Yesterday’s New York Times contained a column by Adam Liptak, who covers the Supreme Court of the United States, entitled “Are Oral Arguments Worth Arguing About?” That column makes the point that, ultimately, whether an appellate oral advocate delivers his or her oral argument seamlessly matters far less than the merits of the case.
The specific context of the column was criticism in some quarters of the quality of the oral argument made by Solicitor General Donald Verrilli in the health care cases before the U.S. Supreme Court. According to Liptak’s reporting, that criticism comes almost entirely from the press, academia or pro-Obamacare groups. Veteran Supreme Court oral advocates had little or nothing negative to say about Verrilli’s performance.
The article also notes the comment of Justice Ginsburg that, as between oral argument and briefing, the briefs are far more important to the decision of virtually any appellate matter. This is a point that is frequently overlooked. Especially when an appeal is won, the kudos go to the attorney who argued, rather than to those who wrote the briefs. Perhaps that is because there is more glamor in oral argument, reacting on one’s feet to the probing questions, from all directions, of multiple jurists, like Jackie Chan or Bruce Lee facing and defeating numerous antagonists.
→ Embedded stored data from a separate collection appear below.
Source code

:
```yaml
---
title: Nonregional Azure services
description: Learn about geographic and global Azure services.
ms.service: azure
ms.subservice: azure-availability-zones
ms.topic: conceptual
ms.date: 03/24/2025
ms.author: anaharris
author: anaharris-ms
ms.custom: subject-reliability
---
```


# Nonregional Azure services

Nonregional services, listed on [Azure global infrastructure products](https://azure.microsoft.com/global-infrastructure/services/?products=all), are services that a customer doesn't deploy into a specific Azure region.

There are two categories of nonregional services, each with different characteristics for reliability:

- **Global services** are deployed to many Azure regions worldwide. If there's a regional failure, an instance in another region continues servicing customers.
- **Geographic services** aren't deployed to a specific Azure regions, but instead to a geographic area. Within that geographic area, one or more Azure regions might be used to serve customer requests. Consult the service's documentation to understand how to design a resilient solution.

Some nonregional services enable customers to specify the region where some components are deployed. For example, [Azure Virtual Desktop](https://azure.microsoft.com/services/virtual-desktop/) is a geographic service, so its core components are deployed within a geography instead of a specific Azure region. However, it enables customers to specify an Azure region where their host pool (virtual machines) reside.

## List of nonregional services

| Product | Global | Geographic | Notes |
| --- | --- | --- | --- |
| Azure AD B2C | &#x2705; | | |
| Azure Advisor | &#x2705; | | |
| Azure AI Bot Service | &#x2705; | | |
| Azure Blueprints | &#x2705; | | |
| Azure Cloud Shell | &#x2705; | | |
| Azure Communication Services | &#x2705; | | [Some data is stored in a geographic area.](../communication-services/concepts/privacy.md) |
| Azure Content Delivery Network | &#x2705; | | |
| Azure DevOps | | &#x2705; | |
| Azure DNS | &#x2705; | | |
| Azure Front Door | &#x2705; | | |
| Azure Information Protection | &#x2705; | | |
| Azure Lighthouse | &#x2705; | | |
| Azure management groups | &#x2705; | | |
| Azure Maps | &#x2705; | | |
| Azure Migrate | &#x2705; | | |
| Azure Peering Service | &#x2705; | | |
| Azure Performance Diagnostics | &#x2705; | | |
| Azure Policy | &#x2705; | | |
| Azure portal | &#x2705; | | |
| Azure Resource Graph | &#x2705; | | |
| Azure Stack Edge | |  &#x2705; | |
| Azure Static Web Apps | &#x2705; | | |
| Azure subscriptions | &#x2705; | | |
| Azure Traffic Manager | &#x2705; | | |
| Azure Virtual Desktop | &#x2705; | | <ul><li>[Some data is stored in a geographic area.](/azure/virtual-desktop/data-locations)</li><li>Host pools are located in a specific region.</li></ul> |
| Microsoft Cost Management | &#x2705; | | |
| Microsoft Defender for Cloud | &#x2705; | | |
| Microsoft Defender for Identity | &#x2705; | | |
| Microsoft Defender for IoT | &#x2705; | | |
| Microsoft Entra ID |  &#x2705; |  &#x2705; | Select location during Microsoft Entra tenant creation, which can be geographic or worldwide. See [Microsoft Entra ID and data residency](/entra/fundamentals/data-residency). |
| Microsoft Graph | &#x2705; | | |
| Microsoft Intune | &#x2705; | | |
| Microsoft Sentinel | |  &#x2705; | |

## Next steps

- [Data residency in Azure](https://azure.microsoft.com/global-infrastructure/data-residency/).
None of this is to say that oral argument is unimportant or that oral advocates should not be fully prepared. Oral argument can make a difference in some cases, snatching defeat from the jaws of victory or vice versa. But there are few if any “style points” given to appellate oral advocates. It is still better to have the merits on your side than to deliver an argument smoothly and without any pauses, hesitations or hiccups.